TASK ITEM –
Please go line by line through the material and copy each one containing the word "onGetUsers".

EXTRACTED MATERIAL –
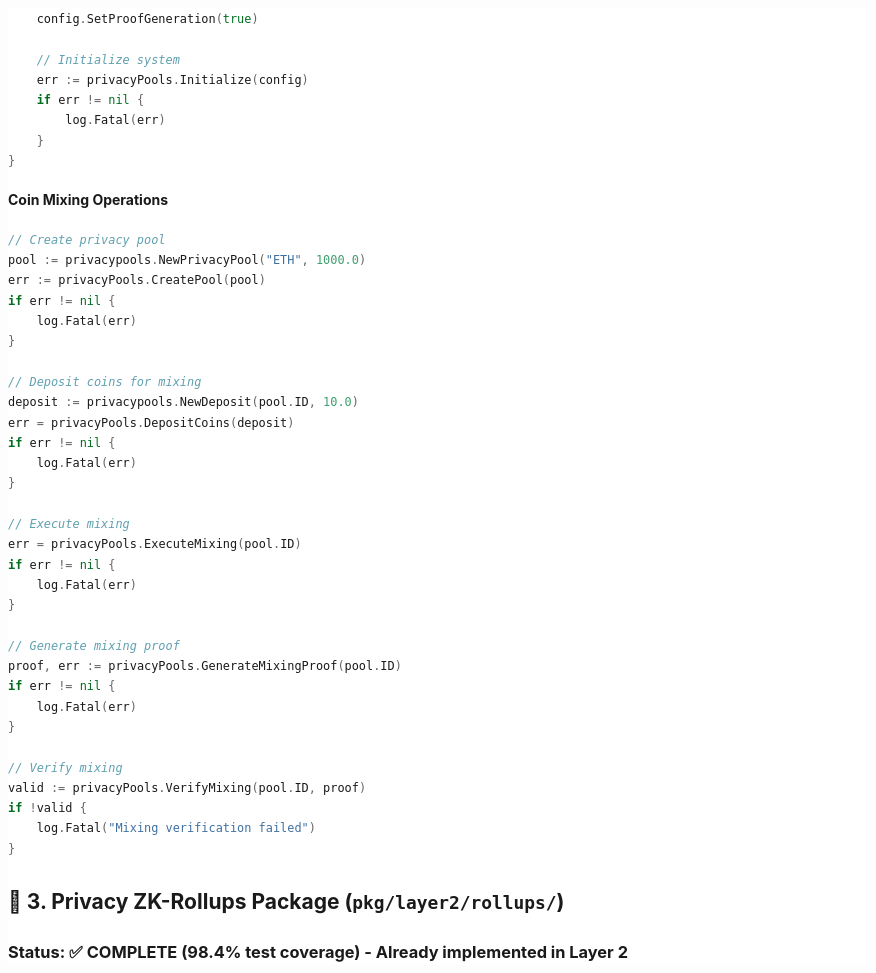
 ```go
    config.SetProofGeneration(true)
    
    // Initialize system
    err := privacyPools.Initialize(config)
    if err != nil {
        log.Fatal(err)
    }
}
```

#### **Coin Mixing Operations**
```go
// Create privacy pool
pool := privacypools.NewPrivacyPool("ETH", 1000.0)
err := privacyPools.CreatePool(pool)
if err != nil {
    log.Fatal(err)
}

// Deposit coins for mixing
deposit := privacypools.NewDeposit(pool.ID, 10.0)
err = privacyPools.DepositCoins(deposit)
if err != nil {
    log.Fatal(err)
}

// Execute mixing
err = privacyPools.ExecuteMixing(pool.ID)
if err != nil {
    log.Fatal(err)
}

// Generate mixing proof
proof, err := privacyPools.GenerateMixingProof(pool.ID)
if err != nil {
    log.Fatal(err)
}

// Verify mixing
valid := privacyPools.VerifyMixing(pool.ID, proof)
if !valid {
    log.Fatal("Mixing verification failed")
}
```

## 🔐 **3. Privacy ZK-Rollups Package** (`pkg/layer2/rollups/`)

### **Status**: ✅ COMPLETE (98.4% test coverage) - Already implemented in Layer 2
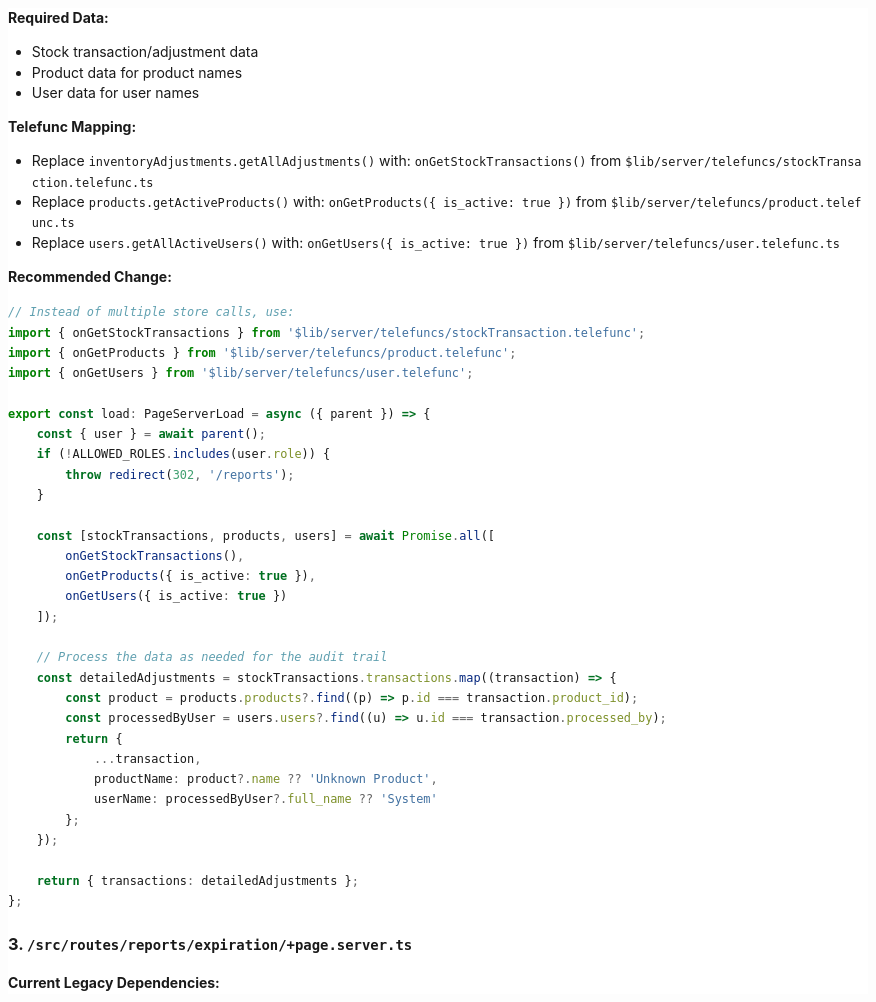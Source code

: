 **Required Data:**

- Stock transaction/adjustment data
- Product data for product names
- User data for user names

**Telefunc Mapping:**

- Replace `inventoryAdjustments.getAllAdjustments()` with: `onGetStockTransactions()` from `$lib/server/telefuncs/stockTransaction.telefunc.ts`
- Replace `products.getActiveProducts()` with: `onGetProducts({ is_active: true })` from `$lib/server/telefuncs/product.telefunc.ts`
- Replace `users.getAllActiveUsers()` with: `onGetUsers({ is_active: true })` from `$lib/server/telefuncs/user.telefunc.ts`

**Recommended Change:**

```typescript
// Instead of multiple store calls, use:
import { onGetStockTransactions } from '$lib/server/telefuncs/stockTransaction.telefunc';
import { onGetProducts } from '$lib/server/telefuncs/product.telefunc';
import { onGetUsers } from '$lib/server/telefuncs/user.telefunc';

export const load: PageServerLoad = async ({ parent }) => {
	const { user } = await parent();
	if (!ALLOWED_ROLES.includes(user.role)) {
		throw redirect(302, '/reports');
	}

	const [stockTransactions, products, users] = await Promise.all([
		onGetStockTransactions(),
		onGetProducts({ is_active: true }),
		onGetUsers({ is_active: true })
	]);

	// Process the data as needed for the audit trail
	const detailedAdjustments = stockTransactions.transactions.map((transaction) => {
		const product = products.products?.find((p) => p.id === transaction.product_id);
		const processedByUser = users.users?.find((u) => u.id === transaction.processed_by);
		return {
			...transaction,
			productName: product?.name ?? 'Unknown Product',
			userName: processedByUser?.full_name ?? 'System'
		};
	});

	return { transactions: detailedAdjustments };
};
```

### 3. `/src/routes/reports/expiration/+page.server.ts`

**Current Legacy Dependencies:**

YOUR SOLUTION –
- Replace `users.getAllActiveUsers()` with: `onGetUsers({ is_active: true })` from `$lib/server/telefuncs/user.telefunc.ts`
import { onGetUsers } from '$lib/server/telefuncs/user.telefunc';
		onGetUsers({ is_active: true })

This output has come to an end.